>>>

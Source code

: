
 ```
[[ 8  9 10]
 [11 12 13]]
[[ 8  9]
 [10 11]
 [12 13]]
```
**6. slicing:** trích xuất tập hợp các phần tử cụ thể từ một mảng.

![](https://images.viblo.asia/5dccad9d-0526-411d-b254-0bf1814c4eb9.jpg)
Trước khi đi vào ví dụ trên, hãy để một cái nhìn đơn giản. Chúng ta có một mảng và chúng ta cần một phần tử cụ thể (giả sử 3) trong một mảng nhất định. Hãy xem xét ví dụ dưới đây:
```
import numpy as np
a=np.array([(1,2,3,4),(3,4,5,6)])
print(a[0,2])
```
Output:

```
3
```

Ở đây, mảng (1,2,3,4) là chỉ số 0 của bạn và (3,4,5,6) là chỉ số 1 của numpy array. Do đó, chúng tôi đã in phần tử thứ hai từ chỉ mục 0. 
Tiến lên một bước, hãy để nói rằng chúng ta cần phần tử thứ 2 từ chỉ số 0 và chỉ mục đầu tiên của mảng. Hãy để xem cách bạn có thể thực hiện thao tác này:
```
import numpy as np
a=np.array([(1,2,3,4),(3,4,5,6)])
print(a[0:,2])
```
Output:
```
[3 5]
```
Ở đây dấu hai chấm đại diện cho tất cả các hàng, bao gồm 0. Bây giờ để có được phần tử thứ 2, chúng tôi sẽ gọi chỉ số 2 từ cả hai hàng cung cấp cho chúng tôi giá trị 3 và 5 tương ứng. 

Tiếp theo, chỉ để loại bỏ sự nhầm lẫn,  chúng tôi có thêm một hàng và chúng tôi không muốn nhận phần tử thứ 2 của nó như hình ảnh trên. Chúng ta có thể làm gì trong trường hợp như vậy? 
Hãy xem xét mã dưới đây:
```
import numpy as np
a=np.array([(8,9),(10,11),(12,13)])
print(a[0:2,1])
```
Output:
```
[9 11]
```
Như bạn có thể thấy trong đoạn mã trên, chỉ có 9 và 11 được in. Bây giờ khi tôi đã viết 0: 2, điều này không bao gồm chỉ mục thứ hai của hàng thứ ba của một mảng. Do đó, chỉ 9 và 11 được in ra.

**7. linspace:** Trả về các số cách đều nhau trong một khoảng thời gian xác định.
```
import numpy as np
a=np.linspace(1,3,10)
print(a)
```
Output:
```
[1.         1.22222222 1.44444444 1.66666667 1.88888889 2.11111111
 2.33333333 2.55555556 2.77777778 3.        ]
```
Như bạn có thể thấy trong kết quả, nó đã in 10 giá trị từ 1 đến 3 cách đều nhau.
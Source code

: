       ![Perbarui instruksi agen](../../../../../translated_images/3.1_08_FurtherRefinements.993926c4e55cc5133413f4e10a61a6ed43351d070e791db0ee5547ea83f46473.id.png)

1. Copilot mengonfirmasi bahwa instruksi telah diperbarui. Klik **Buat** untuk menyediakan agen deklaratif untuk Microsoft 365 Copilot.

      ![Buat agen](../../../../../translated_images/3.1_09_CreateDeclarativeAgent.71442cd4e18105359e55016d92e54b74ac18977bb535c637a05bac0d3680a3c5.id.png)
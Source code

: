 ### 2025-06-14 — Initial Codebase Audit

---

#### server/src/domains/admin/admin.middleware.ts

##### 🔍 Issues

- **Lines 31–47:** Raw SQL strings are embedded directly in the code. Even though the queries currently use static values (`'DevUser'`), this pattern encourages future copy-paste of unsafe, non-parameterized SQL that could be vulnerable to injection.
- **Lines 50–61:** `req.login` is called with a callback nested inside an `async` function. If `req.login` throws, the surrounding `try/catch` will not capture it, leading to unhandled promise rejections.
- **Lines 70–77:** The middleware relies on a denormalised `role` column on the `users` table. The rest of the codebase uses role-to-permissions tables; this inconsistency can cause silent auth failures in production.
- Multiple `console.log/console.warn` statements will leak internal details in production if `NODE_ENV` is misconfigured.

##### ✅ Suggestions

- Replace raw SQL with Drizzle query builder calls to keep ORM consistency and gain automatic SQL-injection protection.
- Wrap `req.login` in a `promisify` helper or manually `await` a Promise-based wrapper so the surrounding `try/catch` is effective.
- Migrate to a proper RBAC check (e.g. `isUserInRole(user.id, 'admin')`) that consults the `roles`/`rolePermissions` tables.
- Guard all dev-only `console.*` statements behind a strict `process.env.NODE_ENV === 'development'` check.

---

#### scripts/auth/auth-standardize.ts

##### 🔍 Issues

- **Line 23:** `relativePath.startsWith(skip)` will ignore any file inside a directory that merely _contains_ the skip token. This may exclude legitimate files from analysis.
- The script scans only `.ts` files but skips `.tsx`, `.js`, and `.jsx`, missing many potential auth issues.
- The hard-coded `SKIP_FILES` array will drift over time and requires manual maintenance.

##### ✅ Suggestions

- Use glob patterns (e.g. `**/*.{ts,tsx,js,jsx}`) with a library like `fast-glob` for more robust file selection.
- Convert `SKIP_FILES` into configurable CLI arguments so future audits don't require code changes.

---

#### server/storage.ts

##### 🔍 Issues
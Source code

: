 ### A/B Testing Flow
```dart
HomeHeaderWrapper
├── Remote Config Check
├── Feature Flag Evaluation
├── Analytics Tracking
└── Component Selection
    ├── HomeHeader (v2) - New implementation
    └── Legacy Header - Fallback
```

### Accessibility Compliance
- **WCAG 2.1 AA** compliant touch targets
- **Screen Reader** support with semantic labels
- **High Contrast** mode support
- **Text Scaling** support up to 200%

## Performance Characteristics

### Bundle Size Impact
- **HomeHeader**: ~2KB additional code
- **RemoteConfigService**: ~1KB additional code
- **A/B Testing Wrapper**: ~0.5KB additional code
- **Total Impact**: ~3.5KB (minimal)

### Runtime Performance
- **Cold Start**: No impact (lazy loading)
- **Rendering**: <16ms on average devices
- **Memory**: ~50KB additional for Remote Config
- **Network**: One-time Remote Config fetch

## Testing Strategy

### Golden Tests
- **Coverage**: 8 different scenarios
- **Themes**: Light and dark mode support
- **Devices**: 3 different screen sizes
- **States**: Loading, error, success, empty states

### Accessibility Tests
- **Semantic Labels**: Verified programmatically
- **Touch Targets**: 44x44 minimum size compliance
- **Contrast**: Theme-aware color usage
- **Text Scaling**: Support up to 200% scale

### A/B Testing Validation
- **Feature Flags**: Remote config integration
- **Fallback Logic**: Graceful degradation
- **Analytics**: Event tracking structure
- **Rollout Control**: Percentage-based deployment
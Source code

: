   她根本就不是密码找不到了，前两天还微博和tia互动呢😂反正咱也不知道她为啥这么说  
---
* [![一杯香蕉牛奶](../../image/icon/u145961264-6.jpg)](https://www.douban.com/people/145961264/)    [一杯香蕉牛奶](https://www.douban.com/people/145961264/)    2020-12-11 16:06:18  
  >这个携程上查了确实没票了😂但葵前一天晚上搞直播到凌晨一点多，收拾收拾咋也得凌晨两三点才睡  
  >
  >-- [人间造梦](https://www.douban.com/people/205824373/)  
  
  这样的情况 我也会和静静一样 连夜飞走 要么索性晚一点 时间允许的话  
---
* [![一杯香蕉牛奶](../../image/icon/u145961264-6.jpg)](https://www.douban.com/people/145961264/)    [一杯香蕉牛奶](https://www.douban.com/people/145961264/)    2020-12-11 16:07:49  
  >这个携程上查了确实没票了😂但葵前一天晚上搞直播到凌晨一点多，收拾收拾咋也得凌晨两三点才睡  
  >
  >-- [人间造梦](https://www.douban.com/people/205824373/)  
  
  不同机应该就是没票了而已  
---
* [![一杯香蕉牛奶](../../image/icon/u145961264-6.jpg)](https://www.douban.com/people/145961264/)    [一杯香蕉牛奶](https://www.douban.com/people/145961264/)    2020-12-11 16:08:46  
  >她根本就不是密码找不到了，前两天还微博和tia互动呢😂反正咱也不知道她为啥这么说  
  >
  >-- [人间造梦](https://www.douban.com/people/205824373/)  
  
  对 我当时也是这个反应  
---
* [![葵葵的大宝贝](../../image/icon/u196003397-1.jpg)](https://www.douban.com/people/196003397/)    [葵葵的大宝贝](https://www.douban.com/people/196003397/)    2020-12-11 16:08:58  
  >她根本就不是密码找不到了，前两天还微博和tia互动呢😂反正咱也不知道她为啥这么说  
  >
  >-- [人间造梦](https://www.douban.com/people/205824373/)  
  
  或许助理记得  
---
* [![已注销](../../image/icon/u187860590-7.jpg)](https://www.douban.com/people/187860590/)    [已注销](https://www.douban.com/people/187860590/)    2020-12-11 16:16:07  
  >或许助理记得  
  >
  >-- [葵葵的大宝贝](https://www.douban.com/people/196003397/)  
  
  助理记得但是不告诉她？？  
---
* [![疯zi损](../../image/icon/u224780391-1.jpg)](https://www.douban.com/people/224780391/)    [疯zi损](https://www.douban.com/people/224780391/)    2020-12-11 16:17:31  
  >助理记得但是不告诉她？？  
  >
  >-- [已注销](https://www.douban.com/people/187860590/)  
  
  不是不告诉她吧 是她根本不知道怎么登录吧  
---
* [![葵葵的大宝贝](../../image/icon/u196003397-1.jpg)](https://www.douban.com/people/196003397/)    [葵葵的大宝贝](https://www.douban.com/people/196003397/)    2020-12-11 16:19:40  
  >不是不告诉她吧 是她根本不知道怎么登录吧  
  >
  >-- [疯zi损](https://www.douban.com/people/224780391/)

<<<

### What is expected
Among the lines above, find the one with "A/B Testing Flow" and the one with "- **High Contrast** mode support". Quote both and everything between them, exactly.

### Result of the exercise
: ### A/B Testing Flow
```dart
HomeHeaderWrapper
├── Remote Config Check
├── Feature Flag Evaluation
├── Analytics Tracking
└── Component Selection
    ├── HomeHeader (v2) - New implementation
    └── Legacy Header - Fallback
```

### Accessibility Compliance
- **WCAG 2.1 AA** compliant touch targets
- **Screen Reader** support with semantic labels
- **High Contrast** mode support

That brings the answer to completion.